STATISTICAL MODELS AND NEURAL NETS: BUILDING ON THE STRENGTHS OF BOTH

CIAMPI, A.

Department of Biomedical Engineering

McGill University

Artificial Neural Nets (ANN) are a powerful tool in prediction, and, as consequence, in knowledge discovery and data mining. Both mathematical analysis and empirical studies show that a properly trained ANN can produce better prediction than competitors in many circumstances. On the other hand, in spite of a growing interest, ANN still play a limited role in the area of biomedicine, where in general, traditional model building is much more popular. The weakness of ANN is twofold: 1) An ANN is a 'black box', in that it doesn't easily show why the prediction is made; 2) Training an ANN requires a lot of ad hoc manoeuvres that may discourage a non-expert: thus, paradoxically, unimaginative training may produce results which are inferior to simpler but less flexible competitors.
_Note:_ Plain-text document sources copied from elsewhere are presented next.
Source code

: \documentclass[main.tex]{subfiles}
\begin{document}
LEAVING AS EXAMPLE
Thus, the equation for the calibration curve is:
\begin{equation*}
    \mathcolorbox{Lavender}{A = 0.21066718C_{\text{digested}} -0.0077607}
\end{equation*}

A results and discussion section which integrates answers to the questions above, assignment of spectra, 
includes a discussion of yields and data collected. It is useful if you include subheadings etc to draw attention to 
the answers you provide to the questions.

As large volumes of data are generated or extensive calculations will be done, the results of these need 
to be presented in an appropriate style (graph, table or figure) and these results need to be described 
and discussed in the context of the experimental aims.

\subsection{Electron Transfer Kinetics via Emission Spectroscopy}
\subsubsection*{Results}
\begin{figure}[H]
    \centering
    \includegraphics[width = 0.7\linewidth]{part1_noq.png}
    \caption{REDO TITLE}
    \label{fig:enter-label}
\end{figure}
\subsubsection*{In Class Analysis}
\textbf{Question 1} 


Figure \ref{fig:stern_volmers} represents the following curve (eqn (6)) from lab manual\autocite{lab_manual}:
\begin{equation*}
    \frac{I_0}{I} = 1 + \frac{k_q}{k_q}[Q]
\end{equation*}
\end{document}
In this seminar an approach will be proposed which integrates statistical models and ANN. The approach is designed with several goals in mind, among these: i) to increase the applicability of the ANN paradigm to more complex data structures; ii) to alleviate the black box aspect of ANN by providing interpretations which are 'close' to statistical models, such as trees or linear/additive models; iii) to provide a systematic approach to training for optimizing prediction.

In particular, the seminar will illustrate the general approach by developing a new training procedure for ANN, based on regularization, cross-validation and initialization by a logistic regression (LR) model. The procedure is expected to produce an ANN predictor at least as good as the LR-based one. Indeed, the procedure was applied to 10 data sets of biomedical interest and ANN and LR were systematically compared. In all data sets, taking deviance as criterion, the ANN predictor outperformed the LR predictor and in 6 cases the improvement was statistically significant. The other evaluation criteria used (C-index, MSE and Error Rate) yielded variable results, but, on the whole, confirmed that proper training may significantly detect improvement of prediction with respect to LR in practical situations of biomedical interest.